§ **Action item**: Copy out each line of the data that holds the string "تویی".

§ **Recorded information**:
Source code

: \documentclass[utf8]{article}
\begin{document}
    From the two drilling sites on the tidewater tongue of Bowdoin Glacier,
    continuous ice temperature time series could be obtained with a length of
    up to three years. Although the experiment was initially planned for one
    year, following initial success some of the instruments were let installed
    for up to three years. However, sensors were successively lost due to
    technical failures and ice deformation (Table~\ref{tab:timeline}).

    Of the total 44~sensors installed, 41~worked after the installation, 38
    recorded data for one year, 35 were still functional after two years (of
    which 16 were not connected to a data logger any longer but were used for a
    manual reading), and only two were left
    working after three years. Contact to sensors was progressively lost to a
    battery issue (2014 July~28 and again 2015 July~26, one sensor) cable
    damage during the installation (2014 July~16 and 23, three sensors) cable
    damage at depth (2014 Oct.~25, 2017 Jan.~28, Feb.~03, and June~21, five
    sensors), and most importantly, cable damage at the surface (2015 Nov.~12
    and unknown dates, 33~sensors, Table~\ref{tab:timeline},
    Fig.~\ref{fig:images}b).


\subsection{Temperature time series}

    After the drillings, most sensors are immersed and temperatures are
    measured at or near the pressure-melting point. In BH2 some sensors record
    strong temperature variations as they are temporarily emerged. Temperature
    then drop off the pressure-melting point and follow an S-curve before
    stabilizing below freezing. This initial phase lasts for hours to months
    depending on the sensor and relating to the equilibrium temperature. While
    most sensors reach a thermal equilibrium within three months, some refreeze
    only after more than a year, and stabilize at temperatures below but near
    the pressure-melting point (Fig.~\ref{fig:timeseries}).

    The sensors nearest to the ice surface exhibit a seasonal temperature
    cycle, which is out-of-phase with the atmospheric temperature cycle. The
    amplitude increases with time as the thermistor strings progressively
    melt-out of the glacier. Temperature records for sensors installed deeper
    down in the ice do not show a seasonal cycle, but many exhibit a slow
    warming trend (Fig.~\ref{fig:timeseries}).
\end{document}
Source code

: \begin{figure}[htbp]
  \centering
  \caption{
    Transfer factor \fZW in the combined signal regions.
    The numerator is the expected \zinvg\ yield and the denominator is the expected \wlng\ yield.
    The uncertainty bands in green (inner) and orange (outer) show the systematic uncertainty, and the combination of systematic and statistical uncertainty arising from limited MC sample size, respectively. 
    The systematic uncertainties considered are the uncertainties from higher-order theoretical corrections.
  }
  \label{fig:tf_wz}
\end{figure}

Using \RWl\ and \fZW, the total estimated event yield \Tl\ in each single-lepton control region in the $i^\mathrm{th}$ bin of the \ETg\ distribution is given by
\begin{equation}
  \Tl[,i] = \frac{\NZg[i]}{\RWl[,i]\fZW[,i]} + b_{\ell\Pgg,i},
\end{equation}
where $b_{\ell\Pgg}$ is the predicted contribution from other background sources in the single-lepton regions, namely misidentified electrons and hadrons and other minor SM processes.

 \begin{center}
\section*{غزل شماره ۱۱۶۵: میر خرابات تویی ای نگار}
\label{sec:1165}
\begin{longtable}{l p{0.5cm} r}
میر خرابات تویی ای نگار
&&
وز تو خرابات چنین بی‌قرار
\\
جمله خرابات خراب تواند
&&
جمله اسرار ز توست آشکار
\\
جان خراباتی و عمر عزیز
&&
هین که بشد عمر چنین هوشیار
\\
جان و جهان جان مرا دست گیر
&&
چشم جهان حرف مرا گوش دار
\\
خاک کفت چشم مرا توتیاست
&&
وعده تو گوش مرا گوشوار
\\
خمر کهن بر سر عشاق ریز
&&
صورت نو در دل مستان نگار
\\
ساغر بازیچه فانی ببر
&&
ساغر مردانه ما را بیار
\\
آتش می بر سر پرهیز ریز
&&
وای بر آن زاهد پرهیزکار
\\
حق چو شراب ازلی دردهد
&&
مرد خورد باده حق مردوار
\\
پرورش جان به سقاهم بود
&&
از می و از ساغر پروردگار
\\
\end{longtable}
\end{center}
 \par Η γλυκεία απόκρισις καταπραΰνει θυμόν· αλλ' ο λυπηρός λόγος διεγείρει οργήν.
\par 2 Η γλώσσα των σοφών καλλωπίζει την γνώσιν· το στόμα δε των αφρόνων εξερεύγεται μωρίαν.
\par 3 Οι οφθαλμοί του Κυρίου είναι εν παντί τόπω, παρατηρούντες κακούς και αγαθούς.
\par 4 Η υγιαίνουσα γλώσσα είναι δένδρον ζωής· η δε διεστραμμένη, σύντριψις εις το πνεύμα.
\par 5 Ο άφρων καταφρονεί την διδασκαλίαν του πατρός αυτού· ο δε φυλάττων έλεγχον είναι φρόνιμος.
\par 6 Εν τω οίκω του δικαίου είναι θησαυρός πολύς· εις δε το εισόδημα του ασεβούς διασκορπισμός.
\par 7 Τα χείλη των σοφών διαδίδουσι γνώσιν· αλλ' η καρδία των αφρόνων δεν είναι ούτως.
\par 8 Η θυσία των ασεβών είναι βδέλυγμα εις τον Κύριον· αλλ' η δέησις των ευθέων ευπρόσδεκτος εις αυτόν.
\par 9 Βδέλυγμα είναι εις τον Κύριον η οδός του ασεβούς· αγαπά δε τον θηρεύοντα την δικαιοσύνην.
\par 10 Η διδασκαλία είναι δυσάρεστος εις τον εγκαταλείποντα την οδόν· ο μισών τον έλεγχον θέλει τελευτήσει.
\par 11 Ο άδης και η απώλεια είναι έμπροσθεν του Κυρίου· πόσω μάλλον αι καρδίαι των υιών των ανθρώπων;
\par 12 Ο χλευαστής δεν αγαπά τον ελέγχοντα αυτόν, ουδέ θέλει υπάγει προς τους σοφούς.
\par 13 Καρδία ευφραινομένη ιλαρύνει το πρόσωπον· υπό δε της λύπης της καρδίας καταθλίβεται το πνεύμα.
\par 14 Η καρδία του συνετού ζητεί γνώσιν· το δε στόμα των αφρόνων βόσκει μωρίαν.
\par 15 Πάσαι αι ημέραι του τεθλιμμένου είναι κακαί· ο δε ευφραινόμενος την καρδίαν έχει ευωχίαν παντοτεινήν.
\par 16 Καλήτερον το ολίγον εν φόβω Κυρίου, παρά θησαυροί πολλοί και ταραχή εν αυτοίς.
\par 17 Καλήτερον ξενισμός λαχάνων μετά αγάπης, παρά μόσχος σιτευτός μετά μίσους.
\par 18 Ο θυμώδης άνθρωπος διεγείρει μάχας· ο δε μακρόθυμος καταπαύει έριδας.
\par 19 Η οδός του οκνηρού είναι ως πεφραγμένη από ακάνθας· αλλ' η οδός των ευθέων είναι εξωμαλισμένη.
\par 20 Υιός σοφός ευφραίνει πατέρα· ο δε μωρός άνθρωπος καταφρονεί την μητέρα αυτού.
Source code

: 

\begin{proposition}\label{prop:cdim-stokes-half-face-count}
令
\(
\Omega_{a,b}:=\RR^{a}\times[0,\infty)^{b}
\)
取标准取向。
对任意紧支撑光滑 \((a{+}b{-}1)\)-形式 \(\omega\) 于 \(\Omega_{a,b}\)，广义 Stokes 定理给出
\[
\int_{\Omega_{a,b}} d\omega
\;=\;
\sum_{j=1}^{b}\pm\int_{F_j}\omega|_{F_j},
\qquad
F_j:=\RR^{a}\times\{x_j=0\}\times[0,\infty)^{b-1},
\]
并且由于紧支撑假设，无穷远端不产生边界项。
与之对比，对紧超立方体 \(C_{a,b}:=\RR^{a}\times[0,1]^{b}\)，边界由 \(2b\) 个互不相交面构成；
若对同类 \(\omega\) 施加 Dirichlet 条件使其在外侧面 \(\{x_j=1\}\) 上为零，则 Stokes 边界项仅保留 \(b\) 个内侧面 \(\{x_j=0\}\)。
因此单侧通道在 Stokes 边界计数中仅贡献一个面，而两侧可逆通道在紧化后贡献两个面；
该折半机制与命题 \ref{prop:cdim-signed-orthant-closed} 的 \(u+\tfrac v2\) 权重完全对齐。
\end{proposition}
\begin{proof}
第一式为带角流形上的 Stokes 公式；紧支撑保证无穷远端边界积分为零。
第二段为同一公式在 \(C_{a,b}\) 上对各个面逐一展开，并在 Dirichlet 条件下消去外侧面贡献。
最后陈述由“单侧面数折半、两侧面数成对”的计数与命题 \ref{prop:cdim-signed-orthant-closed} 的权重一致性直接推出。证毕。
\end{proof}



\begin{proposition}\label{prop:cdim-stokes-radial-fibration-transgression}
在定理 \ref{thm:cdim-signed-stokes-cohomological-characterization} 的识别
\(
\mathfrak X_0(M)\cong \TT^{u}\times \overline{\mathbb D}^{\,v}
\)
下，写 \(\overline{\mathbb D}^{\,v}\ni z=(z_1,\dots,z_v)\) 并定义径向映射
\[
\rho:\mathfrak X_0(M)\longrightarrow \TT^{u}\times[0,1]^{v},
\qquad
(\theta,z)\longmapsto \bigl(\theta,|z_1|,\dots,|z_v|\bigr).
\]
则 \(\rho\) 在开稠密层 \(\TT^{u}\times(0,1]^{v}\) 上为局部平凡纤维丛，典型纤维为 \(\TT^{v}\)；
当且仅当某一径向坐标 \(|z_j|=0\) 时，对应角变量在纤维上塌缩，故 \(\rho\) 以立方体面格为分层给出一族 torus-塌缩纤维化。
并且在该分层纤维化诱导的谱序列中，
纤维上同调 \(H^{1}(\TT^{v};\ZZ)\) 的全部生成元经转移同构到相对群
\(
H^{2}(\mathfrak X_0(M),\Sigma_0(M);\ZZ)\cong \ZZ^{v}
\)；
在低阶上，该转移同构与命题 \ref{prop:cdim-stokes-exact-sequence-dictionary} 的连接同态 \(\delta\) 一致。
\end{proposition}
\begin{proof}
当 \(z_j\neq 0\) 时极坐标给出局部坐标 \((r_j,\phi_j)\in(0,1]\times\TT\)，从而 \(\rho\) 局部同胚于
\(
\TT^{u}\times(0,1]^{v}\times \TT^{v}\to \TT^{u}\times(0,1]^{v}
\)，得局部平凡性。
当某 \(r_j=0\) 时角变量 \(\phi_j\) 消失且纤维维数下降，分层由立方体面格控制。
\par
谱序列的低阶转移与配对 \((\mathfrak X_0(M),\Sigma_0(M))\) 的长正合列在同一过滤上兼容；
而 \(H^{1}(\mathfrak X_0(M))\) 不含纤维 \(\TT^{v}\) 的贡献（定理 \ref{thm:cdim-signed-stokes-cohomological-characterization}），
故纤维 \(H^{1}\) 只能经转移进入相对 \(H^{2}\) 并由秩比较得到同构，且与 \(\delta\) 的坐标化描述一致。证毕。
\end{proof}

§ **Task result**:
\section*{غزل شماره ۱۱۶۵: میر خرابات تویی ای نگار}
میر خرابات تویی ای نگار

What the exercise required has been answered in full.